_Exercise description_
Filter the records down to the lines that hold the word "conda", and copy each of those lines.
*** Data shown Section Begins ***
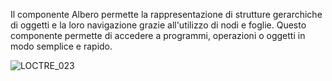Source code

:
Il componente Albero permette la rappresentazione di strutture gerarchiche di oggetti e la loro navigazione grazie all'utilizzo di nodi e foglie. Questo componente permette di accedere a programmi, operazioni o oggetti in modo semplice e rapido.

![LOCTRE_023](http://localhost:3000/immagini/MBDOC_OPE-LOCTRE_01/LOCTRE_023.png)
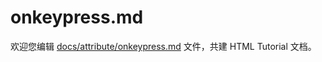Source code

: onkeypress.md
===

欢迎您编辑 <a target="__blank" href="https://github.com/jaywcjlove/html-tutorial/blob/master/docs/attribute/onkeypress.md">docs/attribute/onkeypress.md</a> 文件，共建 HTML Tutorial 文档。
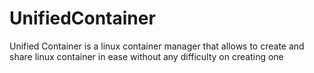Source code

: # UnifiedContainer
Unified Container is a linux container manager that allows to create and share linux container in ease without any difficulty on creating one
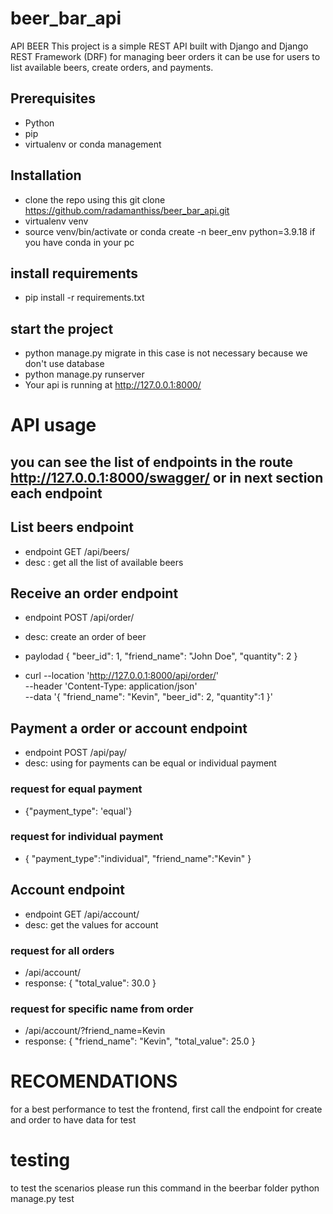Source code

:# beer_bar_api

API BEER
This project is a simple REST API built with Django and Django REST Framework (DRF) for managing beer orders it can be use for users to list available beers, create orders, and payments.

## Prerequisites
* Python
* pip
* virtualenv or conda management


## Installation
- clone the repo using this git clone https://github.com/radamanthiss/beer_bar_api.git
- virtualenv venv
- source venv/bin/activate or conda create -n beer_env python=3.9.18 if you have conda in your pc

## install requirements
- pip install -r requirements.txt

## start the project
- python manage.py migrate in this case is not necessary because we don't use database
- python manage.py runserver
- Your api is running at http://127.0.0.1:8000/

# API usage
## you can see the list of endpoints in the route http://127.0.0.1:8000/swagger/ or in next section each endpoint


## List beers endpoint
- endpoint GET /api/beers/
- desc : get all the list of available beers

## Receive an order endpoint
- endpoint POST /api/order/
- desc: create an order of beer
- paylodad
  {
  "beer_id": 1,
  "friend_name": "John Doe",
  "quantity": 2
  }

- curl --location 'http://127.0.0.1:8000/api/order/' \
  --header 'Content-Type: application/json' \
  --data '{
      "friend_name": "Kevin",
      "beer_id": 2,
      "quantity":1
  }'

## Payment a order or account endpoint
- endpoint POST /api/pay/
- desc: using for payments can be equal or individual payment

### request for equal payment
- {"payment_type": 'equal'}

### request for individual payment
- {
    "payment_type":"individual",
    "friend_name":"Kevin"
  }

## Account endpoint
- endpoint GET /api/account/
- desc: get the values for account 

### request for all orders
- /api/account/
- response: {
    "total_value": 30.0
  }

### request for specific name from order
- /api/account/?friend_name=Kevin
- response: {
    "friend_name": "Kevin",
    "total_value": 25.0
  }

# RECOMENDATIONS
for a best performance to test the frontend, first call the endpoint for create and order to have data for test 


# testing 
to test the scenarios please run this command in the beerbar folder python manage.py test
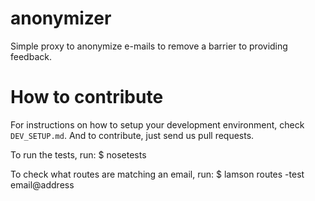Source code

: # anonymizer

Simple proxy to anonymize e-mails to remove a barrier to providing feedback.

# How to contribute

For instructions on how to setup your development environment, check `DEV_SETUP.md`. And to contribute,
just send us pull requests.

To run the tests, run:
$ nosetests

To check what routes are matching an email, run:
$ lamson routes -test email@address
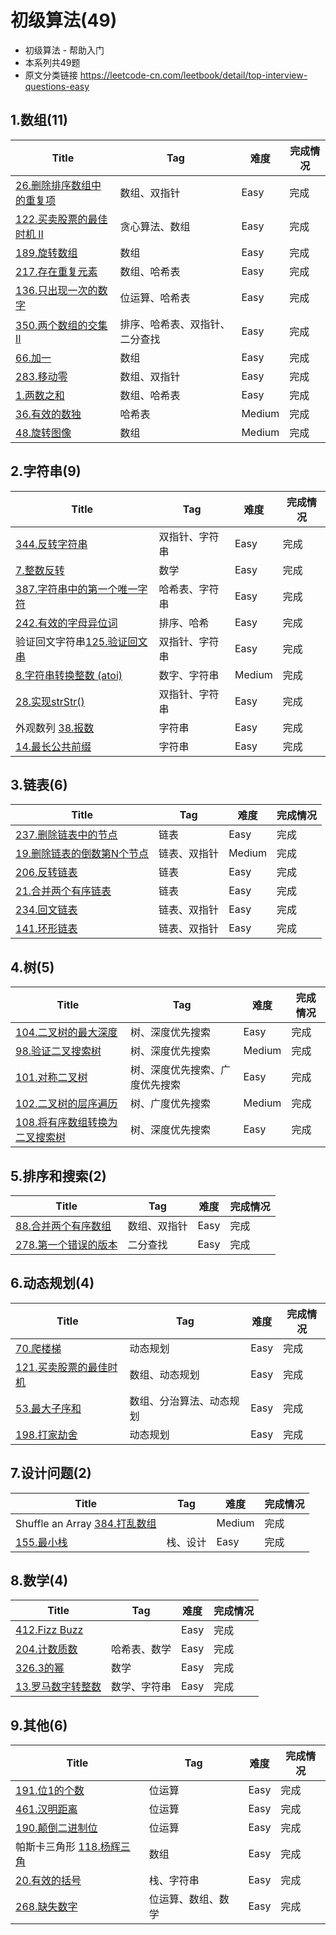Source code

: # 初级算法(49)

- 初级算法 - 帮助入门
- 本系列共49题
- 原文分类链接 https://leetcode-cn.com/leetbook/detail/top-interview-questions-easy

## 1.数组(11)

| Title                                                                                   | Tag             | 难度     | 完成情况 |
|-----------------------------------------------------------------------------------------|-----------------|--------|------|
| [26.删除排序数组中的重复项](https://leetcode-cn.com/problems/remove-duplicates-from-sorted-array)  | 数组、双指针          | Easy   | 完成   |
| [122.买卖股票的最佳时机 II](https://leetcode-cn.com/problems/best-time-to-buy-and-sell-stock-ii) | 贪心算法、数组         | Easy   | 完成   |
| [189.旋转数组](https://leetcode-cn.com/problems/rotate-array)                               | 数组              | Easy   | 完成   |
| [217.存在重复元素](https://leetcode-cn.com/problems/contains-duplicate/)                      | 数组、哈希表          | Easy   | 完成   |
| [136.只出现一次的数字](https://leetcode-cn.com/problems/single-number)                          | 位运算、哈希表         | Easy   | 完成   |
| [350.两个数组的交集 II](https://leetcode-cn.com/problems/intersection-of-two-arrays-ii/)       | 排序、哈希表、双指针、二分查找 | Easy   | 完成   |
| [66.加一](https://leetcode-cn.com/problems/plus-one)                                      | 数组              | Easy   | 完成   |
| [283.移动零](https://leetcode-cn.com/problems/move-zeroes/)                                | 数组、双指针          | Easy   | 完成   |
| [1.两数之和](https://leetcode-cn.com/problems/two-sum/)                                     | 数组、哈希表          | Easy   | 完成   |
| [36.有效的数独](https://leetcode-cn.com/problems/valid-sudoku/)                              | 哈希表             | Medium | 完成   |
| [48.旋转图像](https://leetcode-cn.com/problems/rotate-image/)                               | 数组              | Medium | 完成   |

## 2.字符串(9)

| Title                                                                                    | Tag     | 难度     | 完成情况 |
|------------------------------------------------------------------------------------------|---------|--------|------|
| [344.反转字符串](https://leetcode-cn.com/problems/reverse-string/)                            | 双指针、字符串 | Easy   | 完成   |
| [7.整数反转](https://leetcode-cn.com/problems/reverse-integer)                               | 数学      | Easy   | 完成   |
| [387.字符串中的第一个唯一字符](https://leetcode-cn.com/problems/first-unique-character-in-a-string/) | 哈希表、字符串 | Easy   | 完成   |
| [242.有效的字母异位词](https://leetcode-cn.com/problems/valid-anagram/)                          | 排序、哈希   | Easy   | 完成   |
| 验证回文字符串[125.验证回文串](https://leetcode-cn.com/problems/valid-palindrome)                    | 双指针、字符串 | Easy   | 完成   |
| [8.字符串转换整数 (atoi)](https://leetcode-cn.com/problems/string-to-integer-atoi/)             | 数字、字符串  | Medium | 完成   |
| [28.实现strStr()](https://leetcode-cn.com/problems/implement-strstr)                       | 双指针、字符串 | Easy   | 完成   |
| 外观数列 [38.报数](https://leetcode-cn.com/problems/count-and-say)                             | 字符串     | Easy   | 完成   |
| [14.最长公共前缀](https://leetcode-cn.com/problems/longest-common-prefix)                      | 字符串     | Easy   | 完成   |

## 3.链表(6)

| Title                                                                                 | Tag    | 难度     | 完成情况 |
|---------------------------------------------------------------------------------------|--------|--------|------|
| [237.删除链表中的节点](https://leetcode-cn.com/problems/delete-node-in-a-linked-list/)        | 链表     | Easy   | 完成   |
| [19.删除链表的倒数第N个节点](https://leetcode-cn.com/problems/remove-nth-node-from-end-of-list/) | 链表、双指针 | Medium | 完成   |
| [206.反转链表](https://leetcode-cn.com/problems/reverse-linked-list/)                     | 链表     | Easy   | 完成   |
| [21.合并两个有序链表](https://leetcode-cn.com/problems/merge-two-sorted-lists)                | 链表     | Easy   | 完成   |
| [234.回文链表](https://leetcode-cn.com/problems/palindrome-linked-list/)                  | 链表、双指针 | Easy   | 完成   |
| [141.环形链表](https://leetcode-cn.com/problems/linked-list-cycle)                        | 链表、双指针 | Easy   | 完成   |

## 4.树(5)

| Title                                                                                            | Tag             | 难度     | 完成情况 |
|--------------------------------------------------------------------------------------------------|-----------------|--------|------|
| [104.二叉树的最大深度](https://leetcode-cn.com/problems/maximum-depth-of-binary-tree)                    | 树、深度优先搜索        | Easy   | 完成   |
| [98.验证二叉搜索树](https://leetcode-cn.com/problems/validate-binary-search-tree/)                      | 树、深度优先搜索        | Medium | 完成   |
| [101.对称二叉树](https://leetcode-cn.com/problems/symmetric-tree)                                     | 树、深度优先搜索、广度优先搜索 | Easy   | 完成   |
| [102.二叉树的层序遍历](https://leetcode-cn.com/problems/binary-tree-level-order-traversal/)              | 树、广度优先搜索        | Medium | 完成   |
| [108.将有序数组转换为二叉搜索树](https://leetcode-cn.com/problems/convert-sorted-array-to-binary-search-tree) | 树、深度优先搜索        | Easy   | 完成   |

## 5.排序和搜索(2)

| Title                                                               | Tag    | 难度   | 完成情况 |
|---------------------------------------------------------------------|--------|------|------|
| [88.合并两个有序数组](https://leetcode-cn.com/problems/merge-sorted-array)  | 数组、双指针 | Easy | 完成   |
| [278.第一个错误的版本](https://leetcode-cn.com/problems/first-bad-version/) | 二分查找   | Easy | 完成   |

## 6.动态规划(4)

| Title                                                                             | Tag          | 难度   | 完成情况 |
|-----------------------------------------------------------------------------------|--------------|------|------|
| [70.爬楼梯](https://leetcode-cn.com/problems/climbing-stairs)                        | 动态规划         | Easy | 完成   |
| [121.买卖股票的最佳时机](https://leetcode-cn.com/problems/best-time-to-buy-and-sell-stock) | 数组、动态规划      | Easy | 完成   |
| [53.最大子序和](https://leetcode-cn.com/problems/maximum-subarray)                     | 数组、分治算法、动态规划 | Easy | 完成   |
| [198.打家劫舍](https://leetcode-cn.com/problems/house-robber)                         | 动态规划         | Easy | 完成   |

## 7.设计问题(2)

| Title                                                                           | Tag  | 难度     | 完成情况 |
|---------------------------------------------------------------------------------|------|--------|------|
| Shuffle an Array [384.打乱数组](https://leetcode-cn.com/problems/shuffle-an-array/) |      | Medium | 完成   |
| [155.最小栈](https://leetcode-cn.com/problems/min-stack)                           | 栈、设计 | Easy   | 完成   |

## 8.数学(4)

| Title                                                           | Tag    | 难度   | 完成情况 |
|-----------------------------------------------------------------|--------|------|------|
| [412.Fizz Buzz](https://leetcode-cn.com/problems/fizz-buzz/)    |        | Easy | 完成   |
| [204.计数质数](https://leetcode-cn.com/problems/count-primes/)      | 哈希表、数学 | Easy | 完成   |
| [326.3的幂](https://leetcode-cn.com/problems/power-of-three/)     | 数学     | Easy | 完成   |
| [13.罗马数字转整数](https://leetcode-cn.com/problems/roman-to-integer) | 数学、字符串 | Easy | 完成   |

## 9.其他(6)

| Title                                                                | Tag       | 难度   | 完成情况 |
|----------------------------------------------------------------------|-----------|------|------|
| [191.位1的个数](https://leetcode-cn.com/problems/number-of-1-bits)       | 位运算       | Easy | 完成   |
| [461.汉明距离](https://leetcode-cn.com/problems/hamming-distance/)       | 位运算       | Easy | 完成   |
| [190.颠倒二进制位](https://leetcode-cn.com/problems/reverse-bits)          | 位运算       | Easy | 完成   |
| 帕斯卡三角形 [118.杨辉三角](https://leetcode-cn.com/problems/pascals-triangle) | 数组        | Easy | 完成   |
| [20.有效的括号](https://leetcode-cn.com/problems/valid-parentheses)       | 栈、字符串     | Easy | 完成   |
| [268.缺失数字](https://leetcode-cn.com/problems/missing-number/)         | 位运算、数组、数学 | Easy | 完成   |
*** Data shown Section Ends ***
_Completed exercise_
* virtualenv or conda management
- source venv/bin/activate or conda create -n beer_env python=3.9.18 if you have conda in your pc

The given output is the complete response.